**Action item:** Your reply should reproduce all the data below exactly while excluding the pictures.

-=-=-

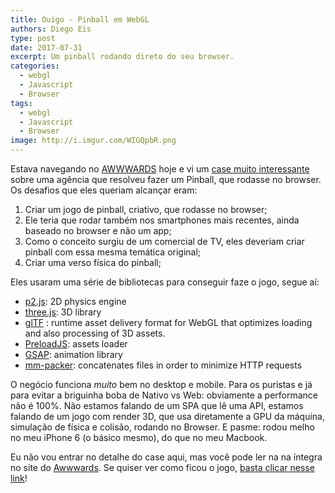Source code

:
 ```yaml
---
title: Ouigo - Pinball em WebGL
authors: Diego Eis
type: post
date: 2017-07-31
excerpt: Um pinball rodando direto do seu browser.
categories:
  - webgl
  - Javascript
  - Browser
tags:
  - webgl
  - Javascript
  - Browser
image: http://i.imgur.com/WIGQpbR.png
---
```


Estava navegando no [AWWWARDS](http://awwwards.com/) hoje e vi um [case muito interessante](https://www.awwwards.com/case-study-merci-michel-rosapark-win-sotm-june-with-ouigo-let-s-play.html) sobre uma agência que resolveu fazer um Pinball, que rodasse no browser. Os desafios que eles queriam alcançar eram:

1. Criar um jogo de pinball, criativo, que rodasse no browser;
2. Ele teria que rodar também nos smartphones mais recentes, ainda baseado no browser e não um app;
3. Como o conceito surgiu de um comercial de TV, eles deveriam criar pinball com essa mesma temática original;
4. Criar uma verso física do pinball;

Eles usaram uma série de bibliotecas para conseguir faze o jogo, segue aí:

* [p2.js](https://github.com/schteppe/p2.js/): 2D physics engine
* [three.js](https://threejs.org/): 3D library
* [glTF](https://github.com/KhronosGroup/glTF/) : runtime asset delivery format for WebGL that optimizes loading and also processing of 3D assets.
* [PreloadJS](http://www.createjs.com/preloadjs/): assets loader
* [GSAP](https://greensock.com/gsap/): animation library
* [mm-packer](https://www.npmjs.com/package/mm-packer/): concatenates files in order to minimize HTTP requests

O negócio funciona *muito* bem no desktop e mobile. Para os puristas e já para evitar a briguinha boba de Nativo vs Web: obviamente a performance não é 100%. Não estamos falando de um SPA que lê uma API, estamos falando de um jogo com render 3D, que usa diretamente a GPU da máquina, simulação de física e colisão, rodando no Browser. E pasme: rodou melho no meu iPhone 6 (o básico mesmo), do que no meu Macbook.

Eu não vou entrar no detalhe do case aqui, mas você pode ler na na íntegra no site do [Awwwards](https://www.awwwards.com/case-study-merci-michel-rosapark-win-sotm-june-with-ouigo-let-s-play.html). Se quiser ver como ficou o jogo, [basta clicar nesse link](http://letsplay.ouigo.com)!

-=-=-

**Task result:**
Source code

:
 ```yaml
---
title: Ouigo - Pinball em WebGL
authors: Diego Eis
type: post
date: 2017-07-31
excerpt: Um pinball rodando direto do seu browser.
categories:
  - webgl
  - Javascript
  - Browser
tags:
  - webgl
  - Javascript
  - Browser
image: http://i.imgur.com/WIGQpbR.png
---
```


Estava navegando no [AWWWARDS](http://awwwards.com/) hoje e vi um [case muito interessante](https://www.awwwards.com/case-study-merci-michel-rosapark-win-sotm-june-with-ouigo-let-s-play.html) sobre uma agência que resolveu fazer um Pinball, que rodasse no browser. Os desafios que eles queriam alcançar eram:

1. Criar um jogo de pinball, criativo, que rodasse no browser;
2. Ele teria que rodar também nos smartphones mais recentes, ainda baseado no browser e não um app;
3. Como o conceito surgiu de um comercial de TV, eles deveriam criar pinball com essa mesma temática original;
4. Criar uma verso física do pinball;

Eles usaram uma série de bibliotecas para conseguir faze o jogo, segue aí:

* [p2.js](https://github.com/schteppe/p2.js/): 2D physics engine
* [three.js](https://threejs.org/): 3D library
* [glTF](https://github.com/KhronosGroup/glTF/) : runtime asset delivery format for WebGL that optimizes loading and also processing of 3D assets.
* [PreloadJS](http://www.createjs.com/preloadjs/): assets loader
* [GSAP](https://greensock.com/gsap/): animation library
* [mm-packer](https://www.npmjs.com/package/mm-packer/): concatenates files in order to minimize HTTP requests

O negócio funciona *muito* bem no desktop e mobile. Para os puristas e já para evitar a briguinha boba de Nativo vs Web: obviamente a performance não é 100%. Não estamos falando de um SPA que lê uma API, estamos falando de um jogo com render 3D, que usa diretamente a GPU da máquina, simulação de física e colisão, rodando no Browser. E pasme: rodou melho no meu iPhone 6 (o básico mesmo), do que no meu Macbook.

Eu não vou entrar no detalhe do case aqui, mas você pode ler na na íntegra no site do [Awwwards](https://www.awwwards.com/case-study-merci-michel-rosapark-win-sotm-june-with-ouigo-let-s-play.html). Se quiser ver como ficou o jogo, [basta clicar nesse link](http://letsplay.ouigo.com)!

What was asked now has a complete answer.